- _WHAT THIS TASK INVOLVES_
Your answer should be the full set of records, printed exactly as they stand.

Data excerpts
Content starts

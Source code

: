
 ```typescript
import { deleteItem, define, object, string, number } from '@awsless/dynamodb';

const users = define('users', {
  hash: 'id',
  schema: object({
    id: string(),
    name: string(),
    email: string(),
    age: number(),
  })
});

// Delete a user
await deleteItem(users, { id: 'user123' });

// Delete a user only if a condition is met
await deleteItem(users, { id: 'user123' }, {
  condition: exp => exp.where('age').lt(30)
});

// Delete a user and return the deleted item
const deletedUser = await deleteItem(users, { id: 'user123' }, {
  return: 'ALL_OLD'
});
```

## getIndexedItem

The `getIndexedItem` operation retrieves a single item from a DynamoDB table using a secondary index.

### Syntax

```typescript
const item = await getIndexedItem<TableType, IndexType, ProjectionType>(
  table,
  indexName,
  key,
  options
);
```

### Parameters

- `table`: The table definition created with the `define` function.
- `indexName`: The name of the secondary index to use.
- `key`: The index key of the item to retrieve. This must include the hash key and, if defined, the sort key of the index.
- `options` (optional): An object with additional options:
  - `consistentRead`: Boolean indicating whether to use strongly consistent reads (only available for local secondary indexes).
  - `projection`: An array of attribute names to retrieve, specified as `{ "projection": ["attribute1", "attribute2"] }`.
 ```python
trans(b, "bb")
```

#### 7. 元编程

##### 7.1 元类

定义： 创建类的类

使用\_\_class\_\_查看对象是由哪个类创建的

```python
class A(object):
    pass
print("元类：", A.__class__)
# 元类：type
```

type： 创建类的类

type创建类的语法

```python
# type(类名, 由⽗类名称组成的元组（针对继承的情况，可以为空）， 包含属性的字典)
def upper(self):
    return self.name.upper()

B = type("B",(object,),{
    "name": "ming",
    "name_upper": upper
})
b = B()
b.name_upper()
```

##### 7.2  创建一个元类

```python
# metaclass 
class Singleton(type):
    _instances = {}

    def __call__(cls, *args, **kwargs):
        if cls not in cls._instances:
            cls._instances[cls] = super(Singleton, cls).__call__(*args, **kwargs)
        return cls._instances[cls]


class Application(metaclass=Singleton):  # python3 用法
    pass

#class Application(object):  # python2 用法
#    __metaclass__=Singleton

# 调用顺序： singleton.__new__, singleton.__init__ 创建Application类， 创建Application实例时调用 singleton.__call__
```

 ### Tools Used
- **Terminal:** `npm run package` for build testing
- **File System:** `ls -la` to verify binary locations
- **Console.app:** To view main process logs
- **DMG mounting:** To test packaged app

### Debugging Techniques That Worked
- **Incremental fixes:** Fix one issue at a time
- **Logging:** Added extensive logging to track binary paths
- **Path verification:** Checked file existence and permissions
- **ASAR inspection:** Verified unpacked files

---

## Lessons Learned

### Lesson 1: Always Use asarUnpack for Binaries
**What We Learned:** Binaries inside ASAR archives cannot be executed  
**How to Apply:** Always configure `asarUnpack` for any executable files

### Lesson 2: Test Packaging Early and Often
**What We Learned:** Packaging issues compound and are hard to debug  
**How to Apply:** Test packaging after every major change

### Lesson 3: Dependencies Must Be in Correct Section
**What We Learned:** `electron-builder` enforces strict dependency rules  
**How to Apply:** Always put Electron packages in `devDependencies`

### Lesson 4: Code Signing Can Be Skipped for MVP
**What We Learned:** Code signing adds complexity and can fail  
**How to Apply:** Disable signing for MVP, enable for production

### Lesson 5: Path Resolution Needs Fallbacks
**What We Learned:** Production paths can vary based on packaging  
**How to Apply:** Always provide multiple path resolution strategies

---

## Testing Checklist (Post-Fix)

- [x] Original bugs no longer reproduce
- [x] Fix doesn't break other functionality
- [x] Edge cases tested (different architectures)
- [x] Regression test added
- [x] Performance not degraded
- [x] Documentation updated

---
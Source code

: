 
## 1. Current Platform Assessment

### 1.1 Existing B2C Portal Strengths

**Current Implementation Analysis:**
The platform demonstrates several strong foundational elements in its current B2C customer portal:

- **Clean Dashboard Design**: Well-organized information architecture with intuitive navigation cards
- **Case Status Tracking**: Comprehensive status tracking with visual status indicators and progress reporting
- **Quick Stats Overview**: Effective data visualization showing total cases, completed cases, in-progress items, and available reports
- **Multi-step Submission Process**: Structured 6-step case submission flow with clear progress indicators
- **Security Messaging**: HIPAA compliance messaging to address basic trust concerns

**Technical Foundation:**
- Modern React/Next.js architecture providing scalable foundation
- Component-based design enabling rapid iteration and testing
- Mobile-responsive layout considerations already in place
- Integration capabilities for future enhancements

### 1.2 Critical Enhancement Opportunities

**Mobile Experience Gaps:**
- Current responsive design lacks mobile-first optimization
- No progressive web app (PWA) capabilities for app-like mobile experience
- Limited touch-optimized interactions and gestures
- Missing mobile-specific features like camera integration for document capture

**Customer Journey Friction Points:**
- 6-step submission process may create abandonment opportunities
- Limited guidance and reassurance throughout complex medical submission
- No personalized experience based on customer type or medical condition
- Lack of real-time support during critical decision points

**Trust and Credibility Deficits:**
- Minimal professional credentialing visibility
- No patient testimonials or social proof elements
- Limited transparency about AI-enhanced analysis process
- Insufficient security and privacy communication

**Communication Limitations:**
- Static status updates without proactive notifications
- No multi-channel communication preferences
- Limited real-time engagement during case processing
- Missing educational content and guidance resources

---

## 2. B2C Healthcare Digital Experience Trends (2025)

Content ends

- _REPLY TO THE TASK_
Source code

:
 ```typescript
import { deleteItem, define, object, string, number } from '@awsless/dynamodb';

const users = define('users', {
  hash: 'id',
  schema: object({
    id: string(),
    name: string(),
    email: string(),
    age: number(),
  })
});

// Delete a user
await deleteItem(users, { id: 'user123' });

// Delete a user only if a condition is met
await deleteItem(users, { id: 'user123' }, {
  condition: exp => exp.where('age').lt(30)
});

// Delete a user and return the deleted item
const deletedUser = await deleteItem(users, { id: 'user123' }, {
  return: 'ALL_OLD'
});
```

## getIndexedItem

The `getIndexedItem` operation retrieves a single item from a DynamoDB table using a secondary index.

### Syntax

```typescript
const item = await getIndexedItem<TableType, IndexType, ProjectionType>(
  table,
  indexName,
  key,
  options
);
```

### Parameters

- `table`: The table definition created with the `define` function.
- `indexName`: The name of the secondary index to use.
- `key`: The index key of the item to retrieve. This must include the hash key and, if defined, the sort key of the index.
- `options` (optional): An object with additional options:
  - `consistentRead`: Boolean indicating whether to use strongly consistent reads (only available for local secondary indexes).
  - `projection`: An array of attribute names to retrieve, specified as `{ "projection": ["attribute1", "attribute2"] }`.
 ```python
trans(b, "bb")
```

#### 7. 元编程

##### 7.1 元类

定义： 创建类的类

使用\_\_class\_\_查看对象是由哪个类创建的

```python
class A(object):
    pass
print("元类：", A.__class__)
# 元类：type
```

type： 创建类的类

type创建类的语法

```python
# type(类名, 由⽗类名称组成的元组（针对继承的情况，可以为空）， 包含属性的字典)
def upper(self):
    return self.name.upper()

B = type("B",(object,),{
    "name": "ming",
    "name_upper": upper
})
b = B()
b.name_upper()
```

##### 7.2  创建一个元类

```python
# metaclass 
class Singleton(type):
    _instances = {}

    def __call__(cls, *args, **kwargs):
        if cls not in cls._instances:
            cls._instances[cls] = super(Singleton, cls).__call__(*args, **kwargs)
        return cls._instances[cls]


class Application(metaclass=Singleton):  # python3 用法
    pass

#class Application(object):  # python2 用法
#    __metaclass__=Singleton

# 调用顺序： singleton.__new__, singleton.__init__ 创建Application类， 创建Application实例时调用 singleton.__call__
```

 ### Tools Used
- **Terminal:** `npm run package` for build testing
- **File System:** `ls -la` to verify binary locations
- **Console.app:** To view main process logs
- **DMG mounting:** To test packaged app

### Debugging Techniques That Worked
- **Incremental fixes:** Fix one issue at a time
- **Logging:** Added extensive logging to track binary paths
- **Path verification:** Checked file existence and permissions
- **ASAR inspection:** Verified unpacked files

---

## Lessons Learned

### Lesson 1: Always Use asarUnpack for Binaries
**What We Learned:** Binaries inside ASAR archives cannot be executed  
**How to Apply:** Always configure `asarUnpack` for any executable files

### Lesson 2: Test Packaging Early and Often
**What We Learned:** Packaging issues compound and are hard to debug  
**How to Apply:** Test packaging after every major change

### Lesson 3: Dependencies Must Be in Correct Section
**What We Learned:** `electron-builder` enforces strict dependency rules  
**How to Apply:** Always put Electron packages in `devDependencies`

### Lesson 4: Code Signing Can Be Skipped for MVP
**What We Learned:** Code signing adds complexity and can fail  
**How to Apply:** Disable signing for MVP, enable for production

### Lesson 5: Path Resolution Needs Fallbacks
**What We Learned:** Production paths can vary based on packaging  
**How to Apply:** Always provide multiple path resolution strategies

---

## Testing Checklist (Post-Fix)

- [x] Original bugs no longer reproduce
- [x] Fix doesn't break other functionality
- [x] Edge cases tested (different architectures)
- [x] Regression test added
- [x] Performance not degraded
- [x] Documentation updated

---
Source code

: 
## 1. Current Platform Assessment

### 1.1 Existing B2C Portal Strengths

**Current Implementation Analysis:**
The platform demonstrates several strong foundational elements in its current B2C customer portal:

- **Clean Dashboard Design**: Well-organized information architecture with intuitive navigation cards
- **Case Status Tracking**: Comprehensive status tracking with visual status indicators and progress reporting
- **Quick Stats Overview**: Effective data visualization showing total cases, completed cases, in-progress items, and available reports
- **Multi-step Submission Process**: Structured 6-step case submission flow with clear progress indicators
- **Security Messaging**: HIPAA compliance messaging to address basic trust concerns

**Technical Foundation:**
- Modern React/Next.js architecture providing scalable foundation
- Component-based design enabling rapid iteration and testing
- Mobile-responsive layout considerations already in place
- Integration capabilities for future enhancements

### 1.2 Critical Enhancement Opportunities

**Mobile Experience Gaps:**
- Current responsive design lacks mobile-first optimization
- No progressive web app (PWA) capabilities for app-like mobile experience
- Limited touch-optimized interactions and gestures
- Missing mobile-specific features like camera integration for document capture

**Customer Journey Friction Points:**
- 6-step submission process may create abandonment opportunities
- Limited guidance and reassurance throughout complex medical submission
- No personalized experience based on customer type or medical condition
- Lack of real-time support during critical decision points

**Trust and Credibility Deficits:**
- Minimal professional credentialing visibility
- No patient testimonials or social proof elements
- Limited transparency about AI-enhanced analysis process
- Insufficient security and privacy communication

**Communication Limitations:**
- Static status updates without proactive notifications
- No multi-channel communication preferences
- Limited real-time engagement during case processing
- Missing educational content and guidance resources

---

## 2. B2C Healthcare Digital Experience Trends (2025)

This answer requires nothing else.